Possibility of genus-level prediction
Same as vConTACT2, PhaGCN2 can also draw the network diagram. We use the metagenomes of about 1700 human gut microbiome DNA viruses(14) as the test data and map the network with the results of PhaGCN2. Due to the space limitation, we only show the results of the 10 largest families in the database (Fig. 3A). It is obvious that virus nodes of the same families cluster closely. To visualize clusters at genus-level, we investigated the genera in the most abundant family—Siphoviridae.
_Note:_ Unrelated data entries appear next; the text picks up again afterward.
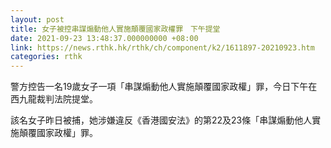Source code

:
 ```yaml
---
layout: post
title: 女子被控串謀煽動他人實施顛覆國家政權罪　下午提堂
date: 2021-09-23 13:48:37.000000000 +08:00
link: https://news.rthk.hk/rthk/ch/component/k2/1611897-20210923.htm
categories: rthk
---
```


警方控告一名19歲女子一項「串謀煽動他人實施顛覆國家政權」罪，今日下午在西九龍裁判法院提堂。

該名女子昨日被捕，她涉嫌違反《香港國安法》的第22及23條「串謀煽動他人實施顛覆國家政權」罪。
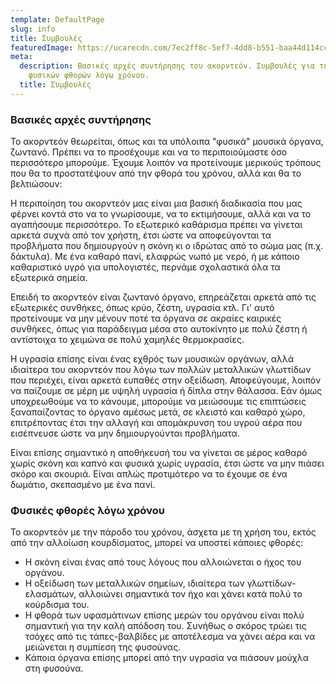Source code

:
 ```yaml
---
template: DefaultPage
slug: info
title: Συμβουλές
featuredImage: https://ucarecdn.com/7ec2ff8c-5ef7-4dd8-b551-baa44d114cc3/
meta:
  description: Βασικές αρχές συντήρησης του ακορντεόν. Συμβουλές για τη μείωση των
    φυσικών φθορών λόγω χρόνου.
  title: Συμβουλές
---
```

### Βασικές αρχές συντήρησης

Το ακορντεόν θεωρείται, όπως και τα υπόλοιπα "φυσικά" μουσικά όργανα, ζωντανό. Πρέπει να το προσέχουμε και να το περιποιούμαστε όσο περισσότερο μπορούμε. Έχουμε λοιπόν να προτείνουμε μερικούς τρόπους που θα το προστατέψουν από την φθορά του χρόνου, αλλά και θα το βελτιώσουν:


Η περιποίηση του ακορντεόν μας είναι μια βασική διαδικασία που μας φέρνει κοντά στο να το γνωρίσουμε, να το εκτιμήσουμε, αλλά και να το αγαπήσουμε περισσότερο.
Το εξωτερικό καθάρισμα πρέπει να γίνεται αρκετά συχνά από τον χρήστη, έτσι ώστε να αποφεύγονται τα προβλήματα που δημιουργούν η σκόνη κι ο ιδρώτας από το σώμα μας (π.χ. δάκτυλα).
Με ένα καθαρό πανί, ελαφρώς νωπό με νερό, ή με κάποιο καθαριστικό υγρό για υπολογιστές, περνάμε σχολαστικά όλα τα εξωτερικά σημεία.


Επειδή το ακορντεόν είναι ζωντανό όργανο, επηρεάζεται αρκετά από τις εξωτερικές συνθήκες, όπως κρύο, ζέστη, υγρασία κτλ. Γι' αυτό προτείνουμε να μην μένουν ποτέ τα όργανα σε ακραίες καιρικές συνθήκες, όπως για παράδειγμα μέσα στο αυτοκίνητο με πολύ ζέστη ή αντίστοιχα το χειμώνα σε πολύ χαμηλές θερμοκρασίες.


Η υγρασία επίσης είναι ένας εχθρός των μουσικών οργάνων, αλλά ιδιαίτερα του ακορντεόν που λόγω των πολλών μεταλλικών γλωττίδων που περιέχει, είναι αρκετά ευπαθές στην οξείδωση. Αποφεύγουμε, λοιπόν να παίζουμε σε μέρη με υψηλή υγρασία ή δίπλα στην θάλασσα. Εάν όμως υποχρεωθούμε να το κάνουμε, μπορούμε να μειώσουμε τις επιπτώσεις ξαναπαίζοντας το όργανο αμέσως μετά, σε κλειστό και καθαρό χώρο, επιτρέποντας έτσι την αλλαγή και απομάκρυνση του  υγρού αέρα που εισέπνευσε ώστε να μην δημιουργούνται προβλήματα.


Είναι επίσης σημαντικό η αποθήκευσή του να γίνεται σε μέρος καθαρό χωρίς σκόνη και καπνό και φυσικά χωρίς υγρασία, έτσι ώστε να μην πιάσει σκόρο και σκουριά.
Είναι απλώς προτιμότερο να το έχουμε σε ένα δωμάτιο, σκεπασμένο με ένα πανί.

### Φυσικές φθορές λόγω χρόνου

Το ακορντεόν με την πάροδο του χρόνου, άσχετα με τη χρήση του, εκτός από την αλλοίωση κουρδίσματος, μπορεί να υποστεί κάποιες φθορές:

* Η σκόνη είναι ένας από τους λόγους που αλλοιώνεται ο ήχος του οργάνου.
* Η οξείδωση των μεταλλικών σημείων, ιδιαίτερα των γλωττίδων-ελασμάτων, αλλοιώνει σημαντικά τον ήχο και χάνει κατά πολύ το κούρδισμα του.
* Η φθορά των υφασμάτινων επίσης μερών του οργάνου είναι πολύ σημαντική για την καλή απόδοση του. Συνήθως ο σκόρος τρώει τις τσόχες από τις τάπες-βαλβίδες με αποτέλεσμα να χάνει αέρα και να μειώνεται η συμπίεση της φυσούνας.
* Κάποια όργανα επίσης μπορεί από την υγρασία να πιάσουν μούχλα στη φυσούνα.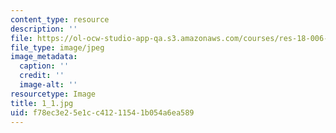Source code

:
 ```yaml
---
content_type: resource
description: ''
file: https://ol-ocw-studio-app-qa.s3.amazonaws.com/courses/res-18-006-calculus-revisited-single-variable-calculus-fall-2010/f78ec3e25e1cc41211541b054a6ea589_1_1.jpg
file_type: image/jpeg
image_metadata:
  caption: ''
  credit: ''
  image-alt: ''
resourcetype: Image
title: 1_1.jpg
uid: f78ec3e2-5e1c-c412-1154-1b054a6ea589
---
```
Again, the top 16 genus members in Siphoviridae were visualized using different colors in Fig. 3B. We can see that some genera, Pahexavirus, Skunavirus, and Ceduovirus, were clustered within themselves. However, some genera (such as Triavirus, Phietavirus, Bioseptimavirus, Dubowvirus, and Peeveelvirus) were mixed together (Fig. 3B). This suggests that they are not different enough for PhaGCN2 to predict them as different genus.
Investigation of public data using PhaGCN2
GPD and GOV2.0 represent two completely different viral habitats. In this section, we use PhaGCN2 to classify the GPD and GOV2.0 database. After removing the ineligible sequences, they are left with 142,333 (in all 142809) and 328,173 (in all 482522), respectively. As shown in Fig. 4, the overall recall of GPD and GOV2.0 is 91.9% and 40.8% respectively. The higher proportion of the unknown virues in GOV2.0 is far more than GPD, indicating that viruses in the ocean has not been fully explored, with a large portion still under the iceberg. When only focusing on the classified categories (without unknown), Siphoviridae, and Myoviridae account for 54.5%, and Siphoviridae_like and Myoviridae_like account for 31.1% in GPD. In contrast to GPD, Siphoviridae, and Myoviridae account for 28.9%, and Siphoviridae_like and Myoviridae_like account for 40.4% in GOV2.0. If other families under Caudovirales, such as Podoviridae and Herelleviridae, are included, 99.16% of the phages in the human gut are Caudovirales, while 94.8% in the ocean. It means that Caudovirales is the majority of both GPD and GOV2.0 at the order level, but GPD and GOV2.0 is quite different at the family level. Detailed results are shown in Table S9 and Table S5.
We further applied PhaGCN2 to classify 2202 qualified RNA virus genomes from the study of invertebrate and vertebrate viromes(15, 16). There are 1094 sequences with predictions, and only six virus genomes are predicted to be non-RNA viruses. The top 3 families are Marnaviridae, Dicistroviridae, and Nodaviridae, and they account for 18.7% in total. However, there are up to 52.5% of viruses cannot be taxonomically classified to a known viral family, which shows that our understanding of RNA virosphere is still very limited. The detailed results are shown in Table S10 and Figure S3.
Furthermore, according to the classification and site information of GOV2 at the family level, we ploted the distribution abundance maps of Myoviridae and Siphoviridae at different sites and depths (Fig. 5). As shown in Fig. 5, the closer to the equatorial region and upper ocean, the higher the proportion of Myoviridae is. In contrast, the proportion of Siphoviridae in the two poles is higher than in the equator. This means that viruses from different families may have evolved unique adaptations to the different niches over a long period. The detailed longitude, latitude, and content data are shown in Table S11.